Instituto Obispo Silva Lezaeta -CALAMA - Región de Antofagasta
Título iniciativa: Igualdad salarial para los trabajadores con capacidades diferentes


Proteger los derechos de las personas con discapacidad, en igualdad de condiciones con las demás, a condiciones de trabajo justas y favorables, y en particular a igualdad de oportunidades de remuneración por trabajo de igual valor, a condiciones de trabajo seguras y saludables […].

Lo anteriormente citado corresponde a una parte de lo que se establece en el artículo 27 de la Convención sobre los Derechos de las Personas con Discapacidad, donde Chile se comprometió en promover y asegurar el pleno ejercicio de los derechos humanos y las libertades fundamentales de las personas con discapacidad sin discriminación, expresando que se adoptarían y aplicarían las medidas necesarias para hacer efectivos los derechos de las personas con discapacidad.
Frente a ciertas ocasiones se concluye que Chile no está haciendo carne este compromiso, si bien se han implementado ciertas normativas para obtener una plena integración respecto a la población que posee capacidades diferenciadas, estas no han hecho valer a cabalidad los derechos de las personas con discapacidad en nuestro país.
Para dejar más en claro estas situaciones ejemplificaremos:
Según los resultados del II Estudio Nacional de la Discapacidad (ENDISC) que por cierto fue trabajado con la Organización Mundial de la Salud y el Banco Mundial, hay un 20% de personas de 18 años o más con discapacidad, es decir 2.606.914 personas.
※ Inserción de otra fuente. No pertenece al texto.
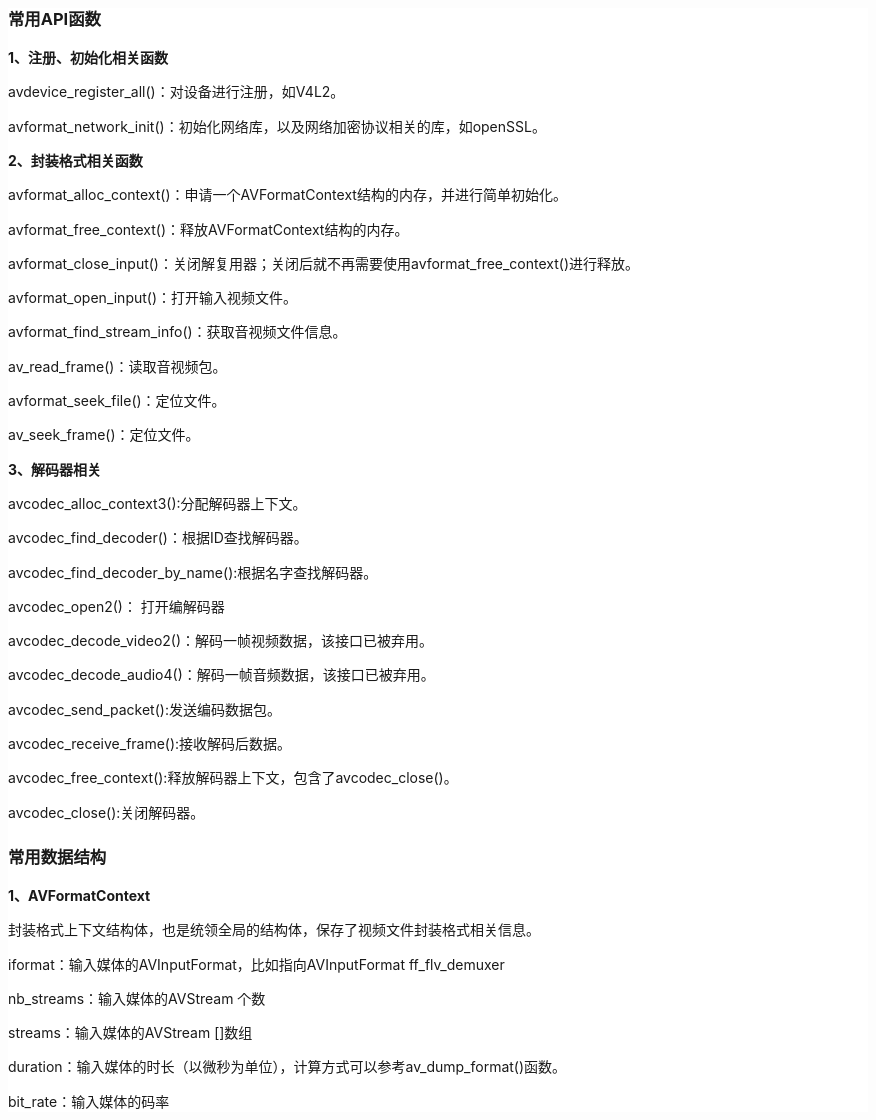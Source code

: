 ### 常用API函数

**1、注册、初始化相关函数**

avdevice_register_all()：对设备进行注册，如V4L2。

avformat_network_init()：初始化网络库，以及网络加密协议相关的库，如openSSL。

**2、封装格式相关函数**

avformat_alloc_context()：申请一个AVFormatContext结构的内存，并进行简单初始化。

avformat_free_context()：释放AVFormatContext结构的内存。

avformat_close_input()：关闭解复用器；关闭后就不再需要使用avformat_free_context()进行释放。

avformat_open_input()：打开输入视频文件。

avformat_find_stream_info()：获取音视频文件信息。

av_read_frame()：读取音视频包。

avformat_seek_file()：定位文件。

av_seek_frame()：定位文件。

**3、解码器相关**

avcodec_alloc_context3():分配解码器上下文。

avcodec_find_decoder()：根据ID查找解码器。

avcodec_find_decoder_by_name():根据名字查找解码器。

avcodec_open2()： 打开编解码器

avcodec_decode_video2()：解码一帧视频数据，该接口已被弃用。

avcodec_decode_audio4()：解码一帧音频数据，该接口已被弃用。

avcodec_send_packet():发送编码数据包。

avcodec_receive_frame():接收解码后数据。

avcodec_free_context():释放解码器上下文，包含了avcodec_close()。

avcodec_close():关闭解码器。

### 常用数据结构

**1、AVFormatContext**

封装格式上下文结构体，也是统领全局的结构体，保存了视频文件封装格式相关信息。

iformat：输入媒体的AVInputFormat，比如指向AVInputFormat ff_flv_demuxer

nb_streams：输入媒体的AVStream 个数

streams：输入媒体的AVStream []数组

duration：输入媒体的时长（以微秒为单位），计算方式可以参考av_dump_format()函数。

bit_rate：输入媒体的码率
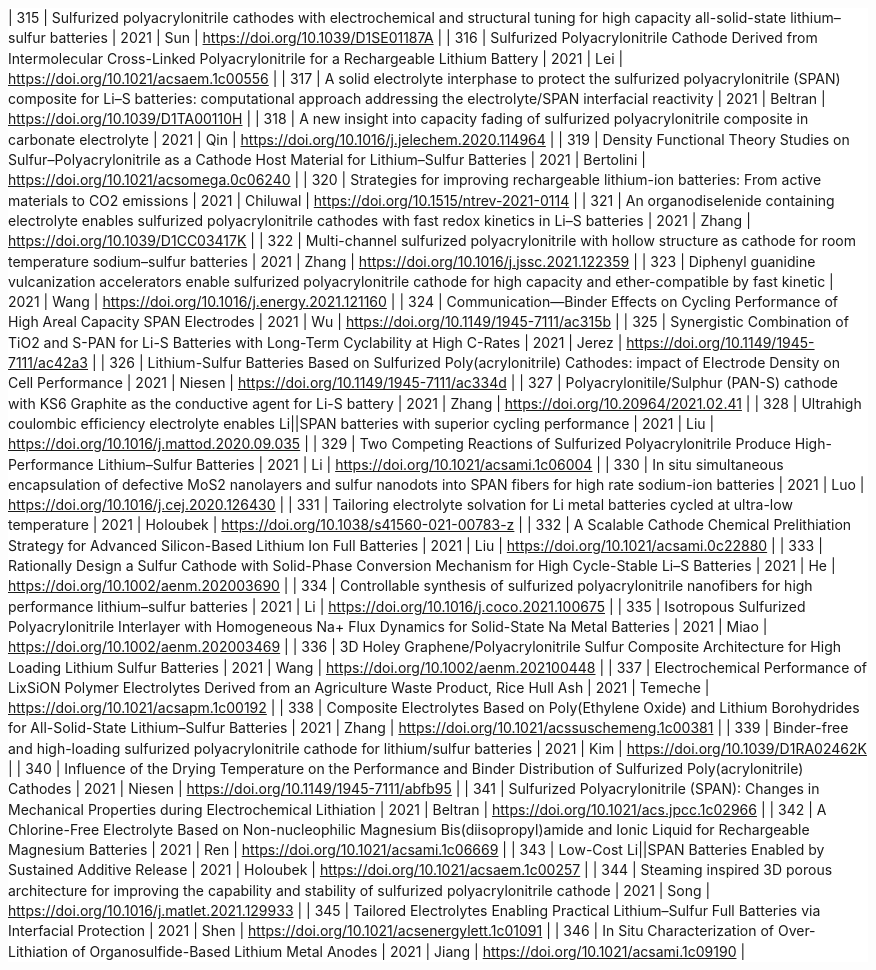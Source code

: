 | 315 | Sulfurized polyacrylonitrile cathodes with electrochemical and structural tuning for high capacity all-solid-state lithium–sulfur batteries | 2021 | Sun | https://doi.org/10.1039/D1SE01187A |
| 316 | Sulfurized Polyacrylonitrile Cathode Derived from Intermolecular Cross-Linked Polyacrylonitrile for a Rechargeable Lithium Battery | 2021 | Lei | https://doi.org/10.1021/acsaem.1c00556 |
| 317 | A solid electrolyte interphase to protect the sulfurized polyacrylonitrile (SPAN) composite for Li–S batteries: computational approach addressing the electrolyte/SPAN interfacial reactivity | 2021 | Beltran | https://doi.org/10.1039/D1TA00110H |
| 318 | A new insight into capacity fading of sulfurized polyacrylonitrile composite in carbonate electrolyte | 2021 | Qin | https://doi.org/10.1016/j.jelechem.2020.114964 |
| 319 | Density Functional Theory Studies on Sulfur–Polyacrylonitrile as a Cathode Host Material for Lithium–Sulfur Batteries | 2021 | Bertolini | https://doi.org/10.1021/acsomega.0c06240 |
| 320 | Strategies for improving rechargeable lithium-ion batteries: From active materials to CO2 emissions | 2021 | Chiluwal | https://doi.org/10.1515/ntrev-2021-0114 |
| 321 | An organodiselenide containing electrolyte enables sulfurized polyacrylonitrile cathodes with fast redox kinetics in Li–S batteries | 2021 | Zhang | https://doi.org/10.1039/D1CC03417K |
| 322 | Multi-channel sulfurized polyacrylonitrile with hollow structure as cathode for room temperature sodium–sulfur batteries | 2021 | Zhang | https://doi.org/10.1016/j.jssc.2021.122359 |
| 323 | Diphenyl guanidine vulcanization accelerators enable sulfurized polyacrylonitrile cathode for high capacity and ether-compatible by fast kinetic | 2021 | Wang | https://doi.org/10.1016/j.energy.2021.121160 |
| 324 | Communication—Binder Effects on Cycling Performance of High Areal Capacity SPAN Electrodes | 2021 | Wu | https://doi.org/10.1149/1945-7111/ac315b |
| 325 | Synergistic Combination of TiO2 and S-PAN for Li-S Batteries with Long-Term Cyclability at High C-Rates | 2021 | Jerez | https://doi.org/10.1149/1945-7111/ac42a3 |
| 326 | Lithium-Sulfur Batteries Based on Sulfurized Poly(acrylonitrile) Cathodes: impact of Electrode Density on Cell Performance | 2021 | Niesen | https://doi.org/10.1149/1945-7111/ac334d |
| 327 | Polyacrylonitile/Sulphur (PAN-S) cathode with KS6 Graphite as the conductive agent for Li-S battery | 2021 | Zhang | https://doi.org/10.20964/2021.02.41 |
| 328 | Ultrahigh coulombic efficiency electrolyte enables Li||SPAN batteries with superior cycling performance | 2021 | Liu | https://doi.org/10.1016/j.mattod.2020.09.035 |
| 329 | Two Competing Reactions of Sulfurized Polyacrylonitrile Produce High-Performance Lithium–Sulfur Batteries | 2021 | Li | https://doi.org/10.1021/acsami.1c06004 |
| 330 | In situ simultaneous encapsulation of defective MoS2 nanolayers and sulfur nanodots into SPAN fibers for high rate sodium-ion batteries | 2021 | Luo | https://doi.org/10.1016/j.cej.2020.126430 |
| 331 | Tailoring electrolyte solvation for Li metal batteries cycled at ultra-low temperature | 2021 | Holoubek | https://doi.org/10.1038/s41560-021-00783-z |
| 332 | A Scalable Cathode Chemical Prelithiation Strategy for Advanced Silicon-Based Lithium Ion Full Batteries | 2021 | Liu | https://doi.org/10.1021/acsami.0c22880 |
| 333 | Rationally Design a Sulfur Cathode with Solid-Phase Conversion Mechanism for High Cycle-Stable Li–S Batteries | 2021 | He | https://doi.org/10.1002/aenm.202003690 |
| 334 | Controllable synthesis of sulfurized polyacrylonitrile nanofibers for high performance lithium–sulfur batteries | 2021 | Li | https://doi.org/10.1016/j.coco.2021.100675 |
| 335 | Isotropous Sulfurized Polyacrylonitrile Interlayer with Homogeneous Na+ Flux Dynamics for Solid-State Na Metal Batteries | 2021 | Miao | https://doi.org/10.1002/aenm.202003469 |
| 336 | 3D Holey Graphene/Polyacrylonitrile Sulfur Composite Architecture for High Loading Lithium Sulfur Batteries | 2021 | Wang | https://doi.org/10.1002/aenm.202100448 |
| 337 | Electrochemical Performance of LixSiON Polymer Electrolytes Derived from an Agriculture Waste Product, Rice Hull Ash | 2021 | Temeche | https://doi.org/10.1021/acsapm.1c00192 |
| 338 | Composite Electrolytes Based on Poly(Ethylene Oxide) and Lithium Borohydrides for All-Solid-State Lithium–Sulfur Batteries | 2021 | Zhang | https://doi.org/10.1021/acssuschemeng.1c00381 |
| 339 | Binder-free and high-loading sulfurized polyacrylonitrile cathode for lithium/sulfur batteries | 2021 | Kim | https://doi.org/10.1039/D1RA02462K |
| 340 | Influence of the Drying Temperature on the Performance and Binder Distribution of Sulfurized Poly(acrylonitrile) Cathodes | 2021 | Niesen | https://doi.org/10.1149/1945-7111/abfb95 |
| 341 | Sulfurized Polyacrylonitrile (SPAN): Changes in Mechanical Properties during Electrochemical Lithiation | 2021 | Beltran | https://doi.org/10.1021/acs.jpcc.1c02966 |
| 342 | A Chlorine-Free Electrolyte Based on Non-nucleophilic Magnesium Bis(diisopropyl)amide and Ionic Liquid for Rechargeable Magnesium Batteries | 2021 | Ren | https://doi.org/10.1021/acsami.1c06669 |
| 343 | Low-Cost Li||SPAN Batteries Enabled by Sustained Additive Release | 2021 | Holoubek | https://doi.org/10.1021/acsaem.1c00257 |
| 344 | Steaming inspired 3D porous architecture for improving the capability and stability of sulfurized polyacrylonitrile cathode | 2021 | Song | https://doi.org/10.1016/j.matlet.2021.129933 |
| 345 | Tailored Electrolytes Enabling Practical Lithium–Sulfur Full Batteries via Interfacial Protection | 2021 | Shen | https://doi.org/10.1021/acsenergylett.1c01091 |
| 346 | In Situ Characterization of Over-Lithiation of Organosulfide-Based Lithium Metal Anodes | 2021 | Jiang | https://doi.org/10.1021/acsami.1c09190 |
De estas el 11,7% presenta discapacidad leve a moderada participando un 56% en el mercado laboral, obteniendo como remuneración un salario aproximado de $303.820, mientras que las personas con discapacidad severa que son el 8,3%, sólo el 24,3% participa en el campo laboral y tienen como ingreso mensual promedio $269.583. En síntesis del total de la población entre 18 y 29 años el 7,1% se encuentra en situación de discapacidad; entre los 30 y 40 años es el 11,3%; entre 45 y 59 años es el 21,7% y en el rango de 60 años y más de es el 38,3%
Cabe destacar que la mayoría de esta población presenta dependencia funcional o requiere asistencia de otras personas en su día a día, es más, el 40,4% de la población adulta en situación de discapacidad tiene dicha dependencia, es decir, declaran tener dificultades en actividades básicas de la vida diaria y no cuentan con la asistencia, por otro lado, un 41,2% de las personas en la misma situación si cuenta con dicha asistencia, sin embargo, en estos casos la situación en los hogares suele ser crítica, ya que hay dos personas que estarían prácticamente inhabilitadas para colaborar con los ingresos económicos, o bien su atribución sería mínima, sumado a que en Chile una de cada tres familias posee un integrante con discapacidad.
Por otra parte poseemos una ley (Ley 18.600) profundamente discriminadora donde se permite que una persona, por poseer discapacidades mentales y/o físicas , pueda recibir un salario inferior al ingreso mínimo, ¡sólo por poseer alguna discapacidad!,son falencias históricas que en este caso tienen que ver con cierto grupo de personas que están siendo vulnerados en sus derechos, pero aún no es tarde considerando que la situación en un futuro se ve peor, el punto es que podemos traducir esta escena en una oportunidad y ponernos todos transversalmente a encontrar una solución al respecto. Obviamente esta medida no ha servido para fomentar la incorporación de estas personas al mundo laboral. Además, les arrebata la autonomía a las personas con discapacidades mentales, quedando supeditada a los criterios de un tercero, lo cual transgrede lo señalado por la Convención, donde se promueve la participación e inclusión plena y efectiva en la sociedad.
Dado lo anterior la Ley N° 20.422, si bien fue un gran avance para el desarrollo de políticas sobre inclusión y la lucha contra la discriminación, encargándose de señalar las formas de capacitación y de la inserción laboral de las personas con discapacidad, pero no logró aportar, de manera concreta, una solución a la disimilitud de derechos laborales de las personas en situación de discapacidad, no garantizó la igualdad de oportunidades ni logró fomentar el empleo de personas con alguna discapacidad física o psicológica. A nuestro parecer esto se debió principalmente a que las personas discapacitadas se enfrentan a una imposición por parte de la sociedad y dan por hecho que su salario siempre será inferior al de una persona normal.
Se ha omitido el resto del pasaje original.